Requirement | Scan the listing and copy each line where the word "through" is present.

── Data supplied ──

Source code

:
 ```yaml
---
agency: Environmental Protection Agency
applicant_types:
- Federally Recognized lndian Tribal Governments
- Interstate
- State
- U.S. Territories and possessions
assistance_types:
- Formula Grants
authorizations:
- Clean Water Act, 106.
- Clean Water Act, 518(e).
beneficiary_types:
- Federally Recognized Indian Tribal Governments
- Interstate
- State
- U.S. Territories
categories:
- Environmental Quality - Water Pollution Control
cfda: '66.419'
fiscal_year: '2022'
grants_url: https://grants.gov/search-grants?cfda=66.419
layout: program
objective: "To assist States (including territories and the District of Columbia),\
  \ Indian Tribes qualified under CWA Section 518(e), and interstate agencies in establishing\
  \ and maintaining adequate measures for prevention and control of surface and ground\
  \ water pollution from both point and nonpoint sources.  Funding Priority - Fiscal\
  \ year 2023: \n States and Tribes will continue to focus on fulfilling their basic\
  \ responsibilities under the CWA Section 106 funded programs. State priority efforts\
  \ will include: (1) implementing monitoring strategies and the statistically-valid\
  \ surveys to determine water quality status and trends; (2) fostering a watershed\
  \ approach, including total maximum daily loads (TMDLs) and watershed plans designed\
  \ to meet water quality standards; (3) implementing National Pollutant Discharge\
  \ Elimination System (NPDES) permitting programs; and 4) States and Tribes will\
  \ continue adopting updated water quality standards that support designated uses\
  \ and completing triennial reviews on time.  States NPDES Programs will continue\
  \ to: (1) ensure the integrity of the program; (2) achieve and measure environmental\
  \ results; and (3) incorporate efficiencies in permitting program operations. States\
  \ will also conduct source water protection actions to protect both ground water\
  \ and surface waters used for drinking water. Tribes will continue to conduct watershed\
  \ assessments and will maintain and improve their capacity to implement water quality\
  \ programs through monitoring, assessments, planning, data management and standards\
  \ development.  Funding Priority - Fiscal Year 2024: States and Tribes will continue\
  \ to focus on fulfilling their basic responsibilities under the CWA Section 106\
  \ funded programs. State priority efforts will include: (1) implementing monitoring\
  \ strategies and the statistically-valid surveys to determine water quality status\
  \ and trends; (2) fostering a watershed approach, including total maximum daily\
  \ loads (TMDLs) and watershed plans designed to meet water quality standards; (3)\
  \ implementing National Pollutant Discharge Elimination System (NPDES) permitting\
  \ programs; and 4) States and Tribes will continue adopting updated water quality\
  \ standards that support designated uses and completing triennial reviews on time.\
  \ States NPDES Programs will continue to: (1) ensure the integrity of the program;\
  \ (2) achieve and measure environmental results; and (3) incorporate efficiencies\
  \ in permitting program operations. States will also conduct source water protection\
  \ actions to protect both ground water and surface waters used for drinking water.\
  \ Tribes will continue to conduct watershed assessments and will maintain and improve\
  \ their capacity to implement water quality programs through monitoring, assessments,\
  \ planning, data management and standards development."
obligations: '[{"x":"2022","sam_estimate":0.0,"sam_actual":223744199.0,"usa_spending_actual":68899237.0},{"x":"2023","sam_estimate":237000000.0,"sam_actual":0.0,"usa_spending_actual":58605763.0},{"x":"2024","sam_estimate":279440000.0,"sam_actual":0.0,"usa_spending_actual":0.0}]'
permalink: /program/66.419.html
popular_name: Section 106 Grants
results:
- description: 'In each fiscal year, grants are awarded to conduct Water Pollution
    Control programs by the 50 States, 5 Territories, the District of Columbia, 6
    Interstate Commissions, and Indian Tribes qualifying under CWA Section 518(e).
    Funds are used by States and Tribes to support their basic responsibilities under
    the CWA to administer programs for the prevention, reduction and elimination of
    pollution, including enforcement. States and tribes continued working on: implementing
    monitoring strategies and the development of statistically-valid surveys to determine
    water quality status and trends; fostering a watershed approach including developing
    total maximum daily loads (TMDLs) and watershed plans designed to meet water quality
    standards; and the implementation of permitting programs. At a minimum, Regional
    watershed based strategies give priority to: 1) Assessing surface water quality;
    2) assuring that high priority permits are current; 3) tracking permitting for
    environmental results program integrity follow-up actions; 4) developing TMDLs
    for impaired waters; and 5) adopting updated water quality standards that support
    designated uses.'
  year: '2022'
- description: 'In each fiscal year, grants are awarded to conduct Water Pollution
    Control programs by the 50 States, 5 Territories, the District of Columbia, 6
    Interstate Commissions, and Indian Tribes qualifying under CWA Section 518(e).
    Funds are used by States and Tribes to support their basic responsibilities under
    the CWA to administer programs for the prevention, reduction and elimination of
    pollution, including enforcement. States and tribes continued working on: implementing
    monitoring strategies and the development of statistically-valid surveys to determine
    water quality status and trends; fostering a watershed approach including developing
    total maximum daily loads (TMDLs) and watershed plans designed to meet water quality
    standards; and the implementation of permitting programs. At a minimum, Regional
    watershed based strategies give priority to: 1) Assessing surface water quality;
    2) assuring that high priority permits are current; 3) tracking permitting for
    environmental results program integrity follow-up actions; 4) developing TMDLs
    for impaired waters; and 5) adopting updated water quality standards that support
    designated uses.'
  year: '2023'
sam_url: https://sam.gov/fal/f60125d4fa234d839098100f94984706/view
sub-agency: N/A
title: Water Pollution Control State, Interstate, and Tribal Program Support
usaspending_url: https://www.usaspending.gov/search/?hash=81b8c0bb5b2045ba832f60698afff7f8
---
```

───

Answer box |
  \ programs through monitoring, assessments, planning, data management and standards\
  \ their capacity to implement water quality programs through monitoring, assessments,\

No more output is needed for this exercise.